You’ll also need to pass the Multistate Professional Responsibility Examination (MPRE), a separate two-hour, 60-question test focused on the ethical rules that govern lawyers. The MPRE is required in nearly every jurisdiction, and you can take it while still in law school. Each state sets its own passing score, so check the threshold for your jurisdiction before you sit for it.
Bar exam prep is essentially a second full-time commitment. Most graduates spend eight to ten weeks after law school doing nothing but studying, often through a commercial bar prep course that costs $2,000 to $4,000 or more. Pass rates vary by state and by school, but nationally, roughly 75% to 80% of first-time takers pass.
Character and Fitness Review
Every state bar requires applicants to undergo a character and fitness evaluation before granting a law license. This background check looks at your criminal history, financial responsibility, academic integrity, and overall honesty. You’ll fill out a detailed questionnaire disclosing things like past arrests, significant debts or bankruptcies, academic disciplinary actions, and any history of substance abuse.

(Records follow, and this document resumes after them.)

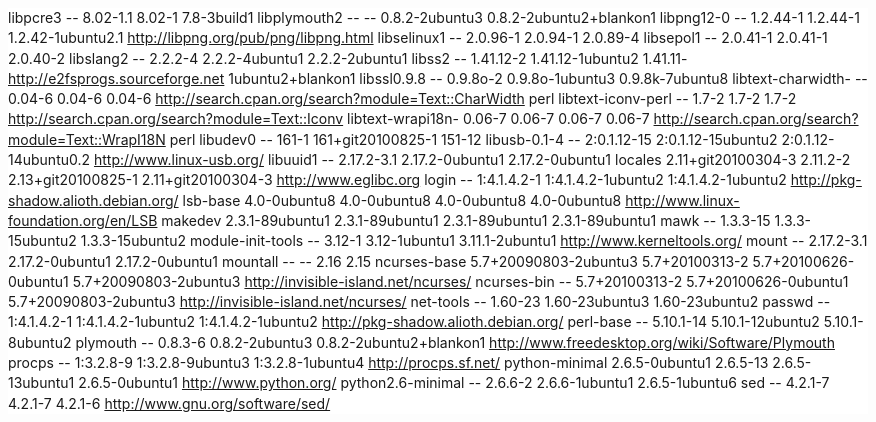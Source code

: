 libpcre3           --                     8.02-1.1                 8.02-1                  7.8-3build1
libplymouth2       --                     --                       0.8.2-2ubuntu3          0.8.2-2ubuntu2+blankon1
libpng12-0         --                     1.2.44-1                 1.2.44-1                1.2.42-1ubuntu2.1        ​http://libpng.org/pub/png/libpng.html
libselinux1        --                     2.0.96-1                 2.0.94-1                2.0.89-4
libsepol1          --                     2.0.41-1                 2.0.41-1                2.0.40-2
libslang2          --                     2.2.2-4                  2.2.2-4ubuntu1          2.2.2-2ubuntu1
libss2             --                     1.41.12-2                1.41.12-1ubuntu2        1.41.11-                 ​http://e2fsprogs.sourceforge.net
                                                                                           1ubuntu2+blankon1
libssl0.9.8        --                     0.9.8o-2                 0.9.8o-1ubuntu3         0.9.8k-7ubuntu8
libtext-charwidth- --                     0.04-6                   0.04-6                  0.04-6                   ​http://search.cpan.org/search?module=Text::CharWidth
perl
libtext-iconv-perl --                     1.7-2                    1.7-2                   1.7-2                    ​http://search.cpan.org/search?module=Text::Iconv
libtext-wrapi18n-  0.06-7                 0.06-7                   0.06-7                  0.06-7                   ​http://search.cpan.org/search?module=Text::WrapI18N
perl
libudev0           --                     161-1                    161+git20100825-1       151-12
libusb-0.1-4       --                     2:0.1.12-15              2:0.1.12-15ubuntu2      2:0.1.12-14ubuntu0.2     ​http://www.linux-usb.org/
libuuid1           --                     2.17.2-3.1               2.17.2-0ubuntu1         2.17.2-0ubuntu1
locales            2.11+git20100304-3     2.11.2-2                 2.13+git20100825-1      2.11+git20100304-3       ​http://www.eglibc.org
login              --                     1:4.1.4.2-1              1:4.1.4.2-1ubuntu2      1:4.1.4.2-1ubuntu2       ​http://pkg-shadow.alioth.debian.org/
lsb-base           4.0-0ubuntu8           4.0-0ubuntu8             4.0-0ubuntu8            4.0-0ubuntu8             ​http://www.linux-foundation.org/en/LSB
makedev            2.3.1-89ubuntu1        2.3.1-89ubuntu1          2.3.1-89ubuntu1         2.3.1-89ubuntu1
mawk               --                     1.3.3-15                 1.3.3-15ubuntu2         1.3.3-15ubuntu2
module-init-tools  --                     3.12-1                   3.12-1ubuntu1           3.11.1-2ubuntu1          ​http://www.kerneltools.org/
mount              --                     2.17.2-3.1               2.17.2-0ubuntu1         2.17.2-0ubuntu1
mountall           --                     --                       2.16                    2.15
ncurses-base       5.7+20090803-2ubuntu3  5.7+20100313-2           5.7+20100626-0ubuntu1   5.7+20090803-2ubuntu3    ​http://invisible-island.net/ncurses/
ncurses-bin        --                     5.7+20100313-2           5.7+20100626-0ubuntu1   5.7+20090803-2ubuntu3    ​http://invisible-island.net/ncurses/
net-tools          --                     1.60-23                  1.60-23ubuntu3          1.60-23ubuntu2
passwd             --                     1:4.1.4.2-1              1:4.1.4.2-1ubuntu2      1:4.1.4.2-1ubuntu2       ​http://pkg-shadow.alioth.debian.org/
perl-base          --                     5.10.1-14                5.10.1-12ubuntu2        5.10.1-8ubuntu2
plymouth           --                     0.8.3-6                  0.8.2-2ubuntu3          0.8.2-2ubuntu2+blankon1  ​http://www.freedesktop.org/wiki/Software/Plymouth
procps             --                     1:3.2.8-9                1:3.2.8-9ubuntu3        1:3.2.8-1ubuntu4         ​http://procps.sf.net/
python-minimal     2.6.5-0ubuntu1         2.6.5-13                 2.6.5-13ubuntu1         2.6.5-0ubuntu1           ​http://www.python.org/
python2.6-minimal  --                     2.6.6-2                  2.6.6-1ubuntu1          2.6.5-1ubuntu6
sed                --                     4.2.1-7                  4.2.1-7                 4.2.1-6                  ​http://www.gnu.org/software/sed/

Having a blemish on your record doesn’t automatically disqualify you. The review is looking for patterns of dishonesty or behavior that would make you unfit to represent clients. What will cause problems is failing to disclose something. Omitting an arrest or a disciplinary action from your application is far more damaging than the underlying incident itself. Be thorough and honest.
Total Timeline
For most people, the path looks like this: four years of college, three years of law school, then two to three months of bar prep and the exam itself. From the day you start college, you’re looking at roughly seven and a half years before you’re licensed. If you take a gap year or two between college and law school (which is common and can strengthen your application), add that time accordingly.
After passing the bar, many new lawyers begin their careers as associates at law firms, public defenders, prosecutors, government attorneys, or in-house counsel at corporations. Starting salaries vary dramatically depending on the type of employer and location. Large firms in major cities often start associates above $200,000, while public interest and government positions typically start between $50,000 and $70,000.

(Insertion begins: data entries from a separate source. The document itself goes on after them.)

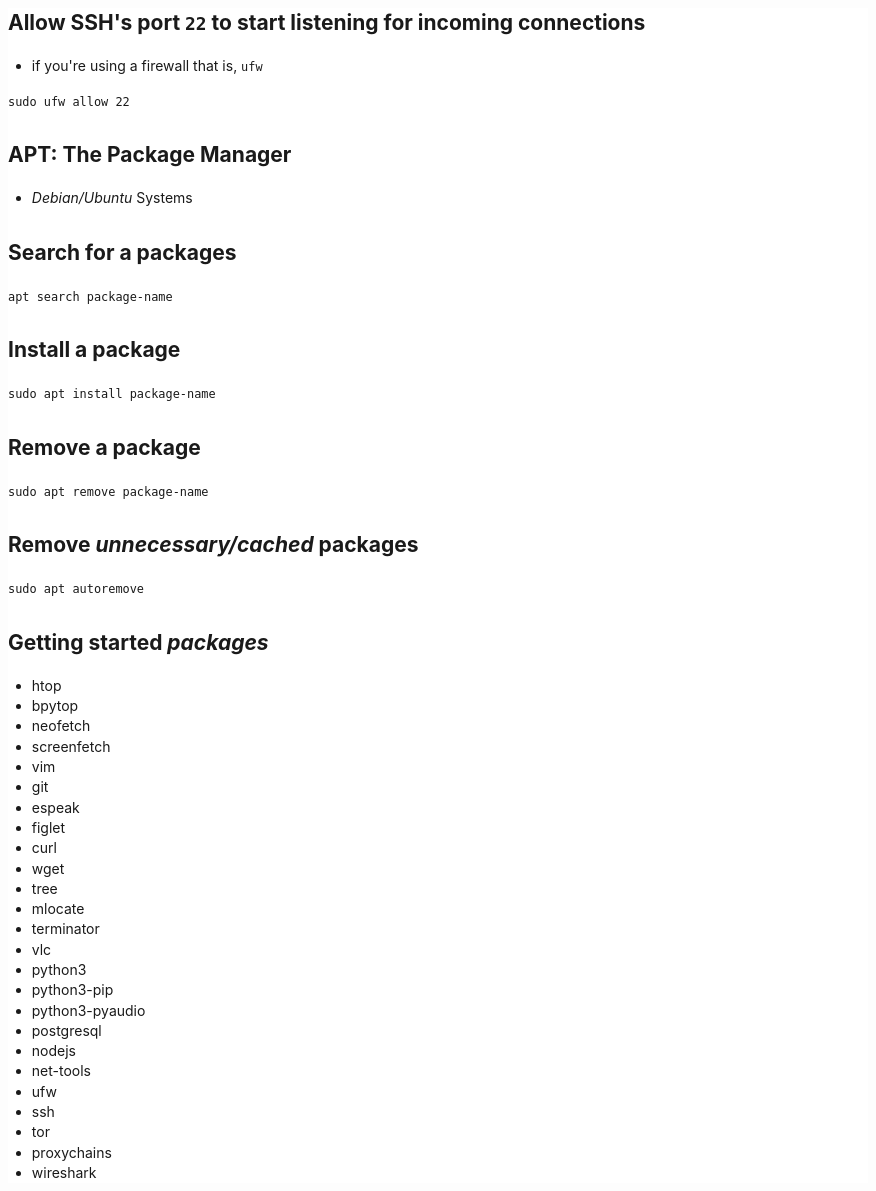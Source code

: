 ## Allow SSH's port `22` to start listening for incoming connections

- if you're using a firewall that is, `ufw`

```shell
sudo ufw allow 22
```

## APT: The Package Manager

- *Debian/Ubuntu* Systems

## Search for a packages

```shell
apt search package-name
```

## Install a package

```shell
sudo apt install package-name
```

## Remove a package

```shell
sudo apt remove package-name
```

## Remove *unnecessary/cached* packages

```shell
sudo apt autoremove
```

## Getting started *packages*

- htop
- bpytop
- neofetch
- screenfetch
- vim
- git
- espeak
- figlet
- curl
- wget
- tree
- mlocate
- terminator
- vlc
- python3
- python3-pip
- python3-pyaudio
- postgresql
- nodejs
- net-tools
- ufw
- ssh
- tor
- proxychains
- wireshark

Becoming a Lawyer Without Law School
A small number of states allow aspiring lawyers to skip law school entirely through a process sometimes called “reading the law.” In these states, you study under the supervision of a licensed attorney for a set number of years, then sit for the bar exam like any other candidate. Vermont, for example, allows 25 hours per week of supervised self-study in place of a JD. A few other states offer a hybrid path, requiring some accredited law school coursework combined with years of apprenticeship-style study.
This route is rare, and the bar passage rate for apprenticeship candidates tends to be significantly lower than for law school graduates. It can work for self-motivated learners with access to a willing supervising attorney, but it requires extraordinary discipline, and the license you earn is typically only valid in the state where you completed the apprenticeship.